### DATASET RECORDS
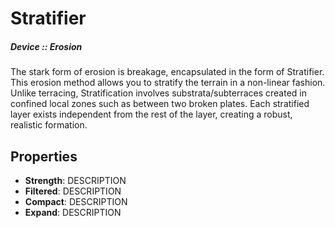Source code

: # Stratifier
##### Device :: Erosion

The stark form of erosion is breakage, encapsulated in the form of Stratifier. This erosion method allows you to stratify the terrain in a non-linear fashion. Unlike
terracing, Stratification involves substrata/subterraces created in confined local zones such as between two broken plates. Each stratified layer exists independent from
the rest of the layer, creating a robust, realistic formation.

## Properties

- **Strength**: DESCRIPTION
- **Filtered**: DESCRIPTION
- **Compact**: DESCRIPTION
- **Expand**: DESCRIPTION





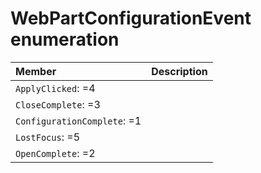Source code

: # WebPartConfigurationEvent enumeration


| Member	   | Description|
|:-------------|:-------|
|`ApplyClicked`: =4      |  |
|`CloseComplete`: =3      |  |
|`ConfigurationComplete`: =1      |  |
|`LostFocus`: =5      |  |
|`OpenComplete`: =2      |  |
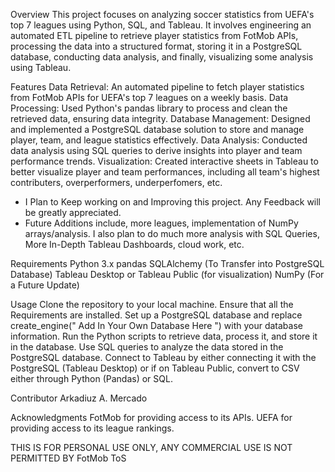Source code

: Overview
This project focuses on analyzing soccer statistics from UEFA's top 7 leagues using Python, SQL, and Tableau. It involves engineering an automated ETL pipeline to retrieve player statistics from FotMob APIs, processing the data into a structured format, storing it in a PostgreSQL database, conducting data analysis, and finally, visualizing some analysis using Tableau.

Features
Data Retrieval: An automated pipeline to fetch player statistics from FotMob APIs for UEFA's top 7 leagues on a weekly basis.
Data Processing: Used Python's pandas library to process and clean the retrieved data, ensuring data integrity.
Database Management: Designed and implemented a PostgreSQL database solution to store and manage player, team, and league statistics effectively.
Data Analysis: Conducted data analysis using SQL queries to derive insights into player and team performance trends.
Visualization: Created interactive sheets in Tableau to better visualize player and team performances, including all team's highest contributers, overperformers, underperfomers, etc.

- I Plan to Keep working on and Improving this project. Any Feedback will be greatly appreciated.
- Future Additions include, more leagues, implementation of NumPy arrays/analysis. I also plan to do much more analysis with SQL Queries, More In-Depth Tableau Dashboards, cloud work, etc.
  
Requirements
Python 3.x
pandas
SQLAlchemy (To Transfer into PostgreSQL Database)
Tableau Desktop or Tableau Public (for visualization)
NumPy (For a Future Update)

Usage
Clone the repository to your local machine.
Ensure that all the Requirements are installed. 
Set up a PostgreSQL database and replace create_engine("   Add In Your Own Database Here       ") with your database information.
Run the Python scripts to retrieve data, process it, and store it in the database.
Use SQL queries to analyze the data stored in the PostgreSQL database.
Connect to Tableau by either connecting it with the PostgreSQL (Tableau Desktop) or if on Tableau Public, convert to CSV either through Python (Pandas) or SQL. 

Contributor
Arkadiuz A. Mercado

Acknowledgments
FotMob for providing access to its APIs.
UEFA for providing access to its league rankings.

THIS IS FOR PERSONAL USE ONLY, ANY COMMERCIAL USE IS NOT PERMITTED BY FotMob ToS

### PROBLEM TO WORK ON
Copy out each line of the listing that holds the string "Stratifier".

### WRITTEN RESPONSE
: # Stratifier
The stark form of erosion is breakage, encapsulated in the form of Stratifier. This erosion method allows you to stratify the terrain in a non-linear fashion. Unlike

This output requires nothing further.